Carson High School is unique in offering all six career clusters, or occupational groupings, including health science, agriculture and natural resources, business and marketing education, hospitality and tourism, information and media technologies, and skilled and technical sciences based on Gov. Sandoval’s Career and Technology Education goals for workforce and economic development. Washoe and Clark Counties have technical academies that specialize in specific fields within certain categories, but not in all of them.
But CTE provided more than career and college preparation for Neben. For her, the CTE program provided her with a community safety net.
“My family was dealing with domestic violence,” she said. “I lived in my car for the first half of my senior year. Those classes kept me going. If I didn’t have a home to go to after school, I worked another game or stayed in the training room.”
Neben received an athletic training internship at Pima Community College in Tucson, AZ, where she lived with her grandparents. She worked 10 to 12 hours a week in the training room and travelled around Arizona and into New Mexico with the football team.
“I realized that though I loved the medical side of my studies, the sports side wasn’t what I wanted,” she said.
Neben returned to Carson City and attended Western Nevada College, earning her associate’s degree. She attended classes at Truckee Meadows Community College and learned about the Disney College Program.

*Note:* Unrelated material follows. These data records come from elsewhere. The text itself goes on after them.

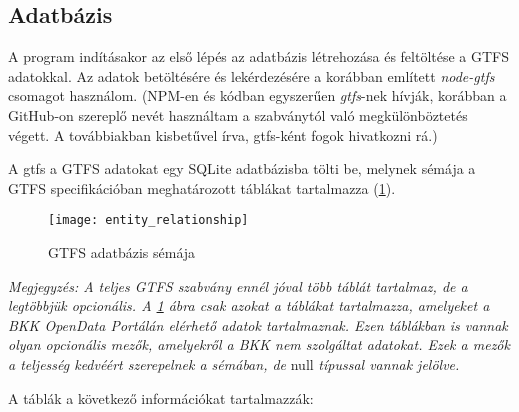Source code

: \subsection{Adatbázis}

A program indításakor az első lépés az adatbázis létrehozása és feltöltése a GTFS adatokkal. Az adatok betöltésére és lekérdezésére a korábban említett \textit{node-gtfs} csomagot használom. (NPM-en és kódban egyszerűen \textit{gtfs}-nek hívják, korábban a GitHub-on szereplő nevét használtam a szabványtól való megkülönböztetés végett. A továbbiakban kisbetűvel írva, gtfs-ként fogok hivatkozni rá.)

A gtfs a GTFS adatokat egy SQLite adatbázisba tölti be, melynek sémája a GTFS specifikációban meghatározott táblákat tartalmazza (\ref{fig:gtfs-schema}). 

\pagebreak

\begin{figure}[H]
    \centering
    \texttt{[image: entity\_relationship]}
    \caption{GTFS adatbázis sémája}
    \label{fig:gtfs-schema}
\end{figure}

\pagebreak

\textit{Megjegyzés: A teljes GTFS szabvány ennél jóval több táblát tartalmaz, de a legtöbbjük opcionális. A \ref{fig:gtfs-schema} ábra csak azokat a táblákat tartalmazza, amelyeket a BKK OpenData Portálán elérhető adatok tartalmaznak. Ezen táblákban is vannak olyan opcionális mezők, amelyekről a BKK nem szolgáltat adatokat. Ezek a mezők a teljesség kedvéért szerepelnek a sémában, de} null \textit{típussal vannak jelölve.}

A táblák a következő információkat tartalmazzák\cite{gtfsspec}:

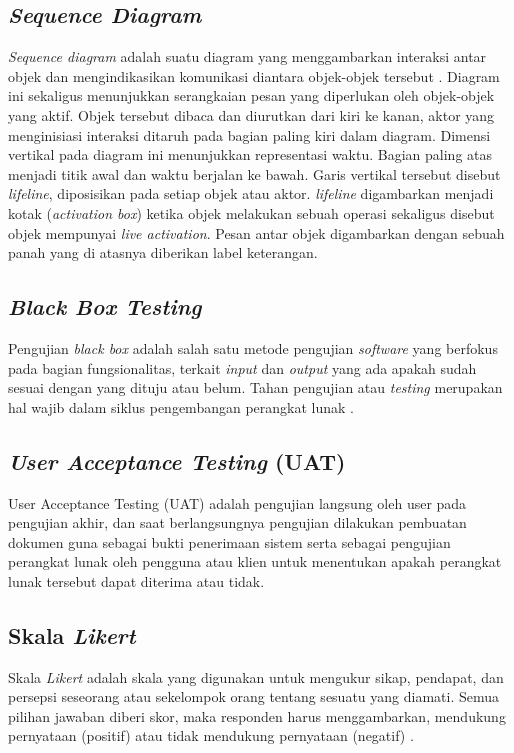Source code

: \begin{flushleft}
\begin{justify}
        \subsection{\emph{Sequence Diagram}}
        \emph{Sequence diagram} adalah suatu diagram yang menggambarkan interaksi antar objek dan mengindikasikan 
        komunikasi diantara objek-objek tersebut \cite{buku scholar}. Diagram ini sekaligus menunjukkan serangkaian 
        pesan yang diperlukan oleh objek-objek yang aktif. Objek tersebut dibaca dan diurutkan dari kiri ke kanan, 
        aktor yang menginisiasi interaksi ditaruh pada bagian paling kiri dalam diagram. Dimensi vertikal pada diagram 
        ini menunjukkan representasi waktu. Bagian paling atas menjadi titik awal dan waktu berjalan ke bawah. Garis 
        vertikal tersebut disebut \emph{lifeline}, diposisikan pada setiap objek atau aktor. \emph{lifeline} 
        digambarkan menjadi kotak (\emph{activation box}) ketika objek melakukan sebuah operasi sekaligus disebut 
        objek mempunyai \emph{live activation}. Pesan antar objek digambarkan dengan sebuah panah yang di atasnya 
        diberikan label keterangan.  \\

        \subsection{\textit{Black Box Testing}}
        Pengujian \emph{black box} adalah salah satu metode pengujian \emph{software} yang berfokus pada bagian fungsionalitas, terkait \emph{input} dan \emph{output} yang ada apakah sudah sesuai dengan yang dituju atau belum. Tahan pengujian atau \emph{testing} merupakan hal wajib dalam siklus pengembangan perangkat lunak \cite{black box}.\\
       
       
        \subsection{\textit{User Acceptance Testing} (UAT)}
        User Acceptance Testing (UAT) adalah pengujian langsung oleh user pada pengujian akhir, dan saat berlangsungnya pengujian dilakukan pembuatan dokumen guna sebagai bukti penerimaan sistem \cite{uat} serta sebagai pengujian perangkat lunak oleh pengguna atau klien untuk menentukan apakah perangkat lunak tersebut dapat diterima atau tidak.
        \\

        \subsection{Skala \textit{Likert}}
        Skala \emph{Likert} adalah skala yang digunakan untuk mengukur sikap, pendapat, dan persepsi seseorang atau 
        sekelompok orang tentang sesuatu yang diamati. Semua pilihan jawaban diberi skor, maka responden harus 
        menggambarkan, mendukung pernyataan (positif) atau tidak mendukung pernyataan (negatif) \cite{likert}.






\end{justify}
\end{flushleft}
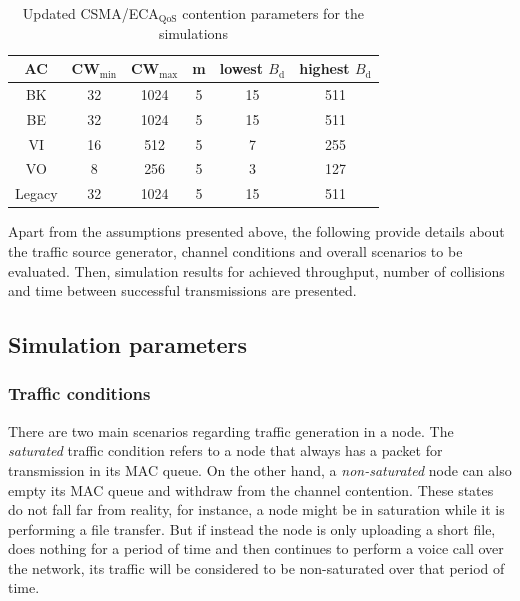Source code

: 	\begin{table}[t]
		\centering
		\caption{Updated CSMA/ECA$_{\text{QoS}}$ contention parameters for the simulations}
		\label{tab:newQoSparams}
		\begin{tabular}{|c|c|c|c|c|c|}
			\hline
			{\bfseries AC} & {\bfseries CW$_{\min}$} & {\bfseries CW$_{\max}$} & {\bfseries m} & {\bfseries lowest $B_{\text{d}}$} & {\bfseries highest $B_{\text{d}}$}\\
			\hline
			BK		       &	32				&		1024		  & 		5	&			15		        &		511\\
			BE		       &	32				&		1024		  &		5	&			15		        &		511\\
			VI		       &	16				&		512		  & 		5	&			7		        &		255\\
			VO		       &	8				&		256		  & 		5	&			3		        &		127\\
			Legacy	       &	32				&		1024		  & 		5	&			15		        &		511\\
			\hline
		\end{tabular}
	\end{table}
	
Apart from the assumptions presented above, the following provide details about the traffic source generator, channel conditions and overall scenarios to be evaluated. Then, simulation results for achieved throughput, number of collisions and time between successful transmissions are presented.

\subsection{Simulation parameters}\label{subsect:simParams}
\subsubsection{Traffic conditions}
There are two main scenarios regarding traffic generation in a node. The \emph{saturated} traffic condition refers to a node that always has a packet for transmission in its MAC queue. On the other hand, a \emph{non-saturated} node  can also empty its MAC queue and withdraw from the channel contention. These states do not fall far from reality, for instance, a node might be in saturation while it is performing a file transfer. But if instead the node is only uploading a short file, does nothing for a period of time and then continues to perform a voice call over the network, its traffic will be considered to be non-saturated over that period of time.

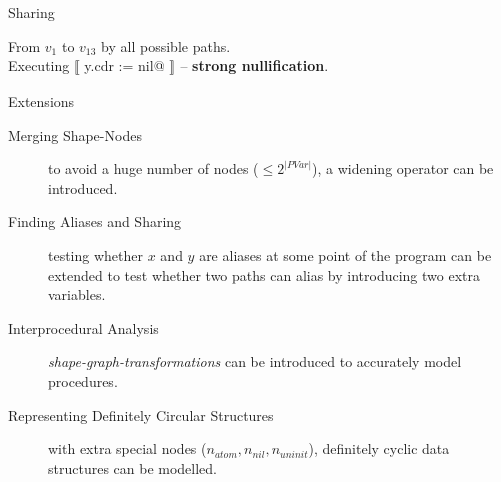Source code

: \documentclass[xcolor={usenames,dvipsnames}]{beamer}
\makeatletter
\newcommand{\transformer}[2]{$\llbracket$ \lstinline@#1@ $\rrbracket_{#2}$}
\makeatother
\begin{document}
\begin{frame}[fragile]{Sharing}
{  From $v_1$ to $v_{13}$ by all possible paths. \\
  Executing \transformer{y.cdr := nil}{} -- \textbf{strong nullification}.

  \begin{center}
  \end{center}
  }
\end{frame}

\begin{frame}[fragile]{Extensions}
  \begin{description}
  \item[Merging Shape-Nodes] to avoid a huge number of nodes ($\leq 2^{|PVar|}$), a widening operator can be introduced.
  \item[Finding Aliases and Sharing] testing whether $x$ and $y$ are aliases at some point of the program can be extended to test whether two paths can alias by introducing two extra variables.
  \item[Interprocedural Analysis] \textit{shape-graph-transformations} can be introduced to accurately model procedures.
  \item[Representing Definitely Circular Structures] with extra special nodes ($n_{atom}, n_{nil}, n_{uninit}$), definitely cyclic data structures can be modelled.
  \end{description}
\end{frame}
\end{document}
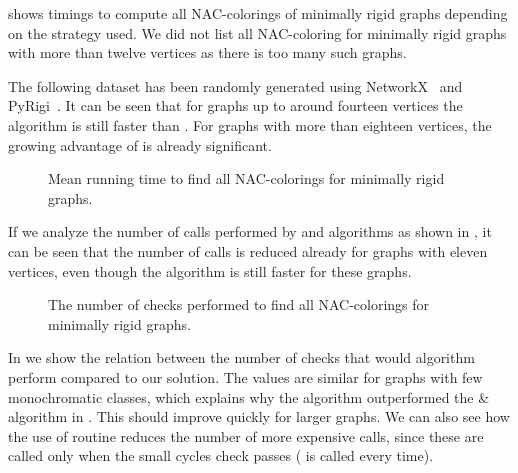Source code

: shows timings to compute all NAC-colorings of minimally rigid graphs
depending on the strategy used.
We did not list all NAC-coloring for minimally rigid graphs with more than twelve vertices
as there is too many such graphs.

The following dataset has been randomly generated
using NetworkX~\cite{networkx} and PyRigi~\cite{pyrigi}.
%
It can be seen that for graphs up to around fourteen vertices the \NaiveCycles{} algorithm
is still faster than \Subgraphs{}.
For graphs with more than eighteen vertices,
the growing advantage of \Subgraphs{} is already significant.

\begin{figure}[ht]
	\centering
	\scalebox{0.5}{}
	\caption[Running time for minimally rigid graphs.]{
		Mean running time to find all NAC-colorings for minimally rigid graphs.}%
	\label{fig:graph_time_minimally_rigid}
\end{figure}%

If we analyze the number of \IsNACColoring{} calls performed by \NaiveCycles{} and \Subgraphs{} algorithms
as shown in ,
it can be seen that the number of \IsNACColoring{} calls is reduced already for graphs
with eleven vertices,
even though the \NaiveCycles{} algorithm is still faster for these graphs.

\begin{figure}[ht]
	\centering
	\scalebox{0.5}{}
	\caption[Checks performed for minimally rigid graphs.]{
		The number of checks performed to find all NAC-colorings for minimally rigid graphs.}%
	\label{fig:graph_count_minimally_rigid}
\end{figure}%

In 
we show the relation between the number of \IsNACColoring{} checks that
would \Naive{} algorithm perform compared to our solution.
The values are similar for graphs with few monochromatic classes,
which explains why the \NaiveCycles{} algorithm outperformed
the \NeighborsDegree{}\&\MergeLinear{} algorithm in . This should improve quickly for larger graphs.
We can also see how the use of \CycleMask{} routine
reduces the number of more expensive \IsNACColoring{} calls,
since these are called only when the small cycles check \CycleMask{} passes
(\CycleMask{} is called every time).

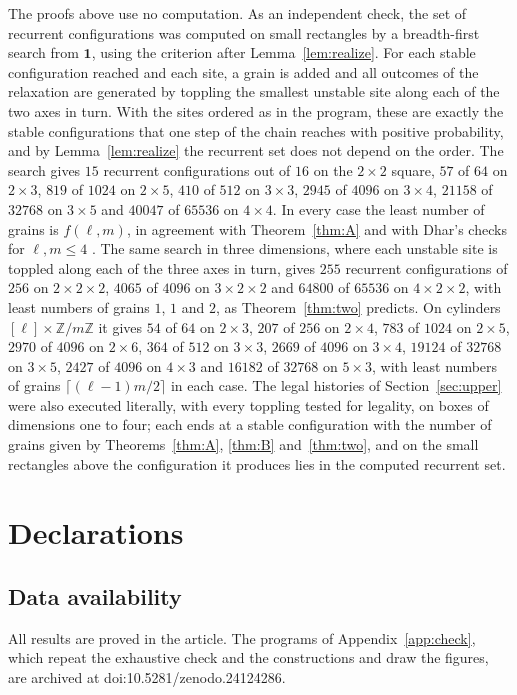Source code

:\documentclass[11pt]{amsart}
\theoremstyle{definition}
\newcommand{\ZZ}{\mathbb{Z}}
\newcommand{\one}{\mathbf 1}
\newcommand{\zenodoCodeDOI}{10.5281/zenodo.24124286}
\begin{document}
The proofs above use no computation. As an independent check, the set of recurrent configurations was computed on small rectangles by a breadth-first search from $\one$, using the criterion after Lemma~\ref{lem:realize}. For each stable configuration reached and each site, a grain is added and all outcomes of the relaxation are generated by toppling the smallest unstable site along each of the two axes in turn. With the sites ordered as in the program, these are exactly the stable configurations that one step of the chain reaches with positive probability, and by Lemma~\ref{lem:realize} the recurrent set does not depend on the order. The search gives $15$ recurrent configurations out of $16$ on the $2\times2$ square, $57$ of $64$ on $2\times3$, $819$ of $1024$ on $2\times5$, $410$ of $512$ on $3\times3$, $2945$ of $4096$ on $3\times4$, $21158$ of $32768$ on $3\times5$ and $40047$ of $65536$ on $4\times4$. In every case the least number of grains is $f(\ell,m)$, in agreement with Theorem~\ref{thm:A} and with Dhar's checks for $\ell,m\le4$ \cite[\S6]{Dha99b}. The same search in three dimensions, where each unstable site is toppled along each of the three axes in turn, gives $255$ recurrent configurations of $256$ on $2\times2\times2$, $4065$ of $4096$ on $3\times2\times2$ and $64800$ of $65536$ on $4\times2\times2$, with least numbers of grains $1$, $1$ and $2$, as Theorem~\ref{thm:two} predicts. On cylinders $[\ell]\times\ZZ/m\ZZ$ it gives $54$ of $64$ on $2\times3$, $207$ of $256$ on $2\times4$, $783$ of $1024$ on $2\times5$, $2970$ of $4096$ on $2\times6$, $364$ of $512$ on $3\times3$, $2669$ of $4096$ on $3\times4$, $19124$ of $32768$ on $3\times5$, $2427$ of $4096$ on $4\times3$ and $16182$ of $32768$ on $5\times3$, with least numbers of grains $\lceil(\ell-1)m/2\rceil$ in each case. The legal histories of Section~\ref{sec:upper} were also executed literally, with every toppling tested for legality, on boxes of dimensions one to four; each ends at a stable configuration with the number of grains given by Theorems~\ref{thm:A}, \ref{thm:B} and~\ref{thm:two}, and on the small rectangles above the configuration it produces lies in the computed recurrent set.

\section*{Declarations}

\subsection*{Data availability}
All results are proved in the article. The programs of Appendix~\ref{app:check}, which repeat the exhaustive check and the constructions and draw the figures, are archived at doi:\zenodoCodeDOI.
\end{document}
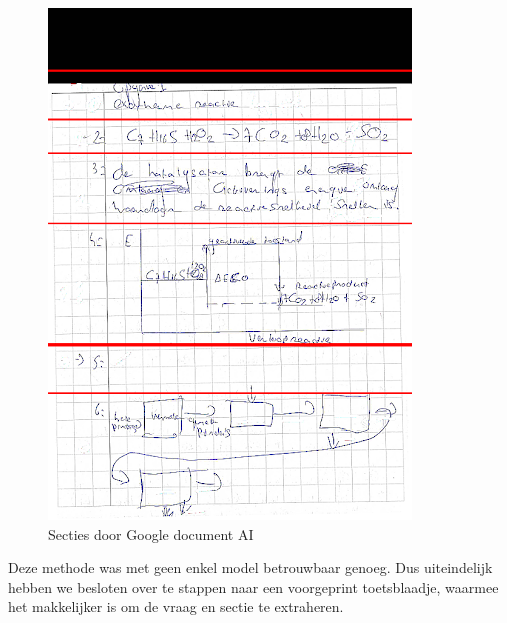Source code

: \documentclass[12pt]{article}
\begin{document}
\begin{multicols}{2}
\begin{figure}
    \includegraphics[width=1\linewidth]{./images/methoden/inscannen/sectie/hand/section.png}
    \caption{Secties door Google document AI}\label{fig:sec-google-doc-api}
\end{figure}
Deze methode was met geen enkel model betrouwbaar genoeg.
Dus uiteindelijk hebben we besloten over te stappen naar een voorgeprint toetsblaadje, waarmee het makkelijker is  om de vraag en sectie te extraheren.
\end{multicols} 
\pagebreak
\end{document}
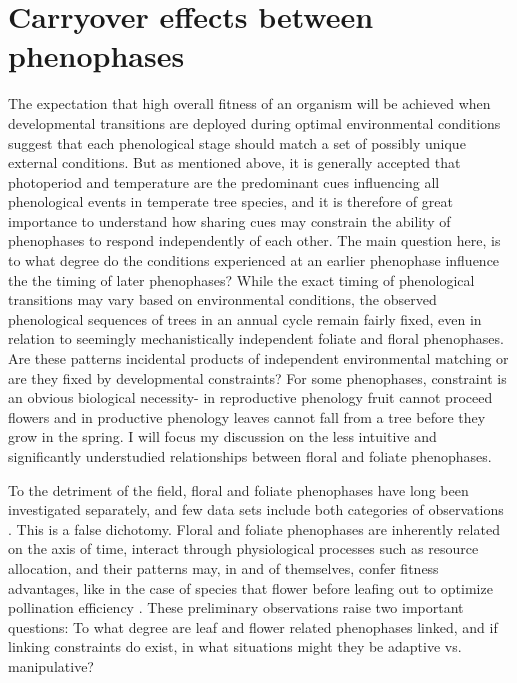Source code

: \documentclass{article}\usepackage[]{graphicx}\usepackage[]{color}
\begin{document}
\section{Carryover effects between phenophases}
\par The expectation that high overall fitness of an organism will be achieved when developmental transitions are deployed during optimal environmental conditions suggest that each phenological stage should match a set of possibly unique external conditions. But as mentioned above, it is generally accepted that photoperiod and temperature are the predominant cues influencing all phenological events in temperate tree species, and it is therefore of great importance to understand how sharing cues may constrain the ability of phenophases to respond independently of each other. The main question here, is to what degree do the conditions experienced at an earlier phenophase influence the the timing of later phenophases? While the exact timing of phenological transitions may vary based on environmental conditions, the observed phenological sequences of trees in an annual cycle remain fairly fixed, even in relation to seemingly mechanistically independent foliate and floral phenophases. Are these patterns incidental products of independent environmental matching or are they fixed by developmental constraints? For some phenophases, constraint is an obvious biological necessity- in reproductive phenology fruit cannot proceed flowers and in productive phenology leaves cannot fall from a tree before they grow in the spring. I will focus my discussion on the less intuitive and significantly understudied relationships between floral and foliate phenophases.
\par To the detriment of the field, floral and foliate phenophases have long been investigated separately, and few data sets include both categories of observations \citep{Wolkovich2014}. This is a false dichotomy. Floral and foliate phenophases are inherently related on the axis of time, interact through physiological processes such as resource allocation, and their patterns may, in and of themselves, confer fitness advantages, like in the case of species that flower before leafing out to optimize pollination efficiency \citep{Whitehead1969}. These preliminary observations raise two important questions: To what degree are leaf and flower related phenophases linked, and if linking constraints do exist, in what situations might they be adaptive vs. manipulative?
\end{document}
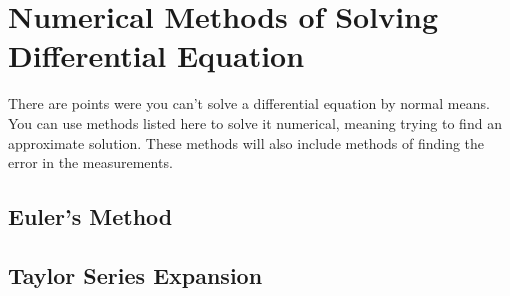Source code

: \chapter{Numerical Methods of Solving Differential Equation}
There are points were you can't solve a differential equation by normal means. You can use methods listed here to solve it numerical, meaning trying to find an approximate solution. These methods will also include methods of finding the error in the measurements. 

\section{Euler's Method}
\section{Taylor Series Expansion}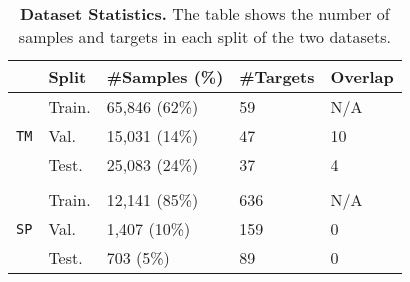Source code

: \begin{table}[h]
    \centering
    \caption{\textbf{Dataset Statistics.} The table shows the number of samples and targets in each split of the two datasets.}
    \vspace{5pt}
    \label{tab:data}
    \begin{tabular}{lllll}
        \toprule
        & \textbf{Split} & \textbf{\#Samples} (\%) & \textbf{\#Targets} & \textbf{Overlap} \\
        \midrule
        \multirow{3}{*}{\texttt{TM}} 
        & Train. & 65,846 (62\%) & 59 & N/A \\
        & Val. & 15,031 (14\%) & 47 & 10 \\
        & Test. & 25,083 (24\%) & 37 & 4 \\
        \\
        \multirow{3}{*}{\texttt{SP}} 
        & Train. & 12,141 (85\%) & 636 & N/A \\
        & Val. & 1,407 (10\%) & 159 & 0 \\
        & Test. & 703 (5\%) & 89 & 0 \\
        \bottomrule
    \end{tabular}
\end{table}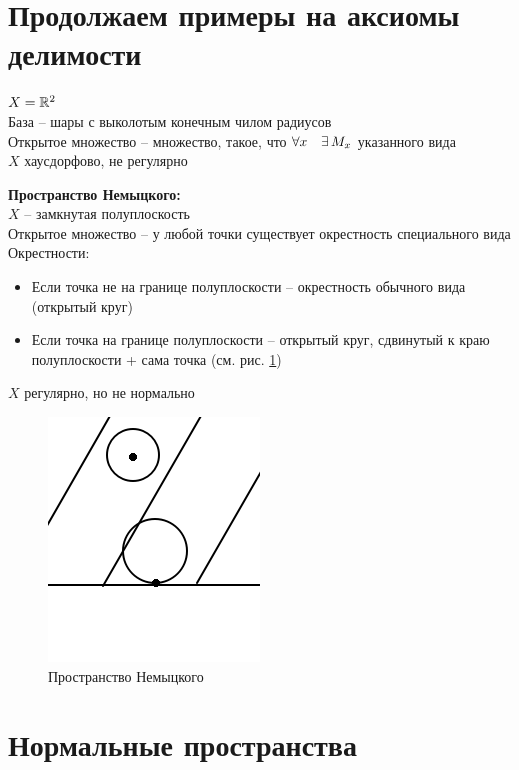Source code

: \section{Продолжаем примеры на аксиомы делимости}

\begin{exmpls}
	\item $ X = \mathbb{R}^2 $ \\
    База -- шары с выколотым конечным чилом радиусов \\
    Открытое множество -- множество, такое, что $ \forall x \quad \exists\, M_x $ указанного вида \\
    $ X $ хаусдорфово, не регулярно
    \item \textbf{Пространство Немыцкого:} \\
    $ X $ -- замкнутая полуплоскость \\
    Открытое множество -- у любой точки существует окрестность специального вида \\
    Окрестности:
    \begin{itemize}
    	\item Если точка не на границе полуплоскости -- окрестность обычного вида (открытый круг)
        \item Если точка на границе полуплоскости -- открытый круг, сдвинутый к краю полуплоскости + сама точка (см. рис. \ref{fig:1})
    \end{itemize}
    $ X $ регулярно, но не нормально
\end{exmpls}

\begin{figure}[!ht]
    \includegraphics[scale=0.8]{nemyz}
    \caption{Пространство Немыцкого}
    \label{fig:1}
\end{figure}

\section{Нормальные пространства}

She applied for the program and was one of only 400 people accepted to the Disneyland campus out of 60,000 applicants.
“I took a semester off and lived in Disney company sponsored housing and worked full time at Disneyland,” she said. “I chose to leave the program early because of family issues back home.”
Back in Nevada, Neben began attending UNR, pursuing a degree in social work, which she said would give her a wider variety of career options. Neben expects to graduate in spring 2018.
In early 2015, Neben was crowned Miss Carson City on a platform of Victims to Victories: It Starts with a Voice. At 22, she serves as the president of the board of Court Appointed Special Advocates, or CASA, in Carson City.
Neben said she feels strongly that getting involved with CTE classes early in her high school career helped her with her development as both a person and a student preparing for college, and is often a guest speaker in Frank Sakelarios’ classes.
“I tell them about my accomplishments and you just know they are judging me, thinking this was all easy for me,” she said. “Then I tell them I lived in my car. Their jaws drop. CTE sports medicine became a home and a family to me.”
Meanwhile, Gabica is moving on to basketball season and preparing for the next HOSA competition in the spring. She said health science is a great career path and students have so many choices.
“I found more life lessons at a public high school than I did at a private school,” she said. “I didn’t need to go to the biggest school to find out who I was. The medical field is in need of people and we can’t do it without growing our research. It can all start with Carson High School and CTE.”
Photos: Carson High School football manager Caroline Gabica tends to Sevon Mandoki on the sidelines of the Carson – Reed playoff game in November. Gabica is a second year student in the CHS Career and Technical Education sports medicine program.
In the second photo, Caroline Gabica, team manager, celebrates Carson High School's first touchdown in the opening minutes of the playoff game against Reed last month.